Obtaining a New Solution Check the Mesh by clicking on the Mesh leaf in the LHS menu. Also check on the applied load and fixed support by clicking on Static Structural leaf in the LHS menu. These should be okay since no changes were made to the length of the beam. If these are not okay then Update the Mesh and Insert the load and fixed support condition as needed. Now click on Solution and then select Solve to run an analysis of the new minor-axis bending Lafayette Aluminum cantilever beam model. If you run an analysis over and over again, sometimes you will need to select Clear Generated Data under Solution before you can then select Solve under Solution again.
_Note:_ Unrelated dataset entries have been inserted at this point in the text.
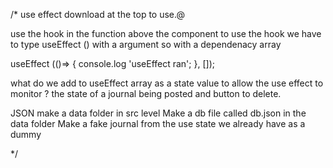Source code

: /* use effect download at the top to use.@

use the hook in the function above the component
to use the hook we have to type useEffect () with a argument so with a dependenacy array

useEffect (()=> { 
console.log 'useEffect ran'; 
}, []);


what do we add to useEffect array as a state value to allow the use effect to monitor ? the state of a journal being posted and button to delete.

JSON
make a data folder in src level
Make a db file called db.json in the data folder
Make a fake journal from the use state we already have as a dummy




*/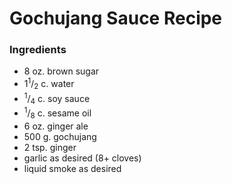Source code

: # Gochujang Sauce Recipe

### Ingredients
 
 * 8 oz. brown sugar
 * 1<sup>1</sup>/<sub>2</sub> c. water
 * <sup>1</sup>/<sub>4</sub> c. soy sauce
 * <sup>1</sup>/<sub>8</sub> c. sesame oil
 * 6 oz. ginger ale
 * 500 g. gochujang
 * 2 tsp. ginger
 * garlic as desired (8+ cloves)
 * liquid smoke as desired
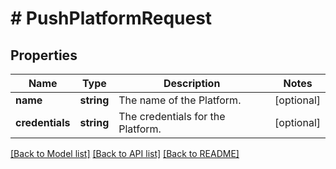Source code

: # # PushPlatformRequest

## Properties

Name | Type | Description | Notes
------------ | ------------- | ------------- | -------------
**name** | **string** | The name of the Platform. | [optional]
**credentials** | **string** | The credentials for the Platform. | [optional]

[[Back to Model list]](../../README.md#models) [[Back to API list]](../../README.md#endpoints) [[Back to README]](../../README.md)
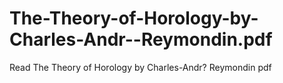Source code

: # The-Theory-of-Horology-by-Charles-Andr--Reymondin.pdf
Read The Theory of Horology by Charles-Andr? Reymondin pdf
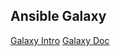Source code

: ## Ansible Galaxy

[Galaxy Intro](https://galaxy.ansible.com/intro)
[Galaxy Doc](http://docs.ansible.com/ansible/galaxy.html)


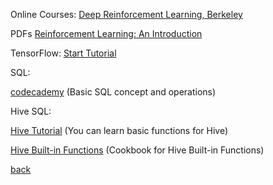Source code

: Online Courses:
[Deep Reinforcement Learning, Berkeley](http://rll.berkeley.edu/deeprlcourse/)

PDFs
[Reinforcement Learning: An Introduction](http://incompleteideas.net/sutton/book/bookdraft2017june19.pdf)

TensorFlow: 
[Start Tutorial](https://www.tensorflow.org/get_started/get_started)

SQL:

[codecademy](https://www.codecademy.com/learn/learn-sql) (Basic SQL concept and operations)

Hive SQL:

[Hive Tutorial](https://www.tutorialspoint.com/hive/index.htm)
(You can learn basic functions for Hive)

[Hive Built-in Functions](https://docs.treasuredata.com/articles/hive-functions)
(Cookbook for Hive Built-in Functions)

[back](./)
You can view the two Moment of Inertias for this I-shaped cross-section listed under the Geometry Line Body Properties. Click on Line Body and view the bottom, LHS menu Properties. You may need to expand the options out with the + and scroll down to see the two I values listed for the cross-section. These two values
are listed taking into account the current local axes. So the Izz is the current axis of bending about the z-axis in the view and Iyy is the other axis of bending about the y-axis in the view. Therefore, Izz is smaller than Iyy for this orientation of the beam in the view. Izz = 5.4062 in 4 (minor axis) and Iyy = 70.625 in 4 (major axis). Problem 3 Homework 2 Assignment Part to Turn In G) and H): Due Tuesday, Nov. 3 rd Turn in the following items in hard copy form (print out) for grading. To get good views of the ANSYS Results you may need to zoom in or rotate the axial bar in the window as needed. G) Hand Calculations to turn in with Problem 3: Calculate the maximum deformation that occurs at the free end of the cantilever with the Laf Aluminum material with the minor axis orientation of the cross-section. Calculate the maximum tensile normal stress and the maximum compressive normal stress due to bending for cantilever beam with the Laf Aluminum material and the minor axis orientation of the cross-section. H) Comparison of the Hand Calculations and the ANSYS Analysis Results to turn in with Problem 3: Compare the value of maximum vertical deformation obtained from your hand calculation with the maximum vertical deformation obtained from the ANSYS analysis results for the 120-inch, Laf Aluminum beam, minor cross-section bending. Discuss any difference in these values. Compare the value of maximum vertical deformation obtained from the ANSYS analysis results for the Laf Aluminum beam model with the major axis orientation of the cross-section (HW Prob 2) and the value of the maximum vertical deformation obtained from the ANSYS analysis results for the Laf Aluminum beam model with the minor axis orientation of the cross-section (this HW Prob 3). Discuss why one value is much larger than the other. Compare the value of maximum normal stress obtained from your hand calculations with the value of maximum combined stress obtained from the ANSYS analysis results. Discuss any difference in these values. Compare the value of maximum normal stress obtained from the ANSYS analysis results for the Laf Aluminum beam model with the major axis orientation of the cross-section (HW Prob 2) and the value of maximum normal stress obtained from the ANSYS analysis results for the Laf Aluminum beam model with the minor axis orientation of the cross-section (this HW Prob 3). Discuss why one value is much larger than the other.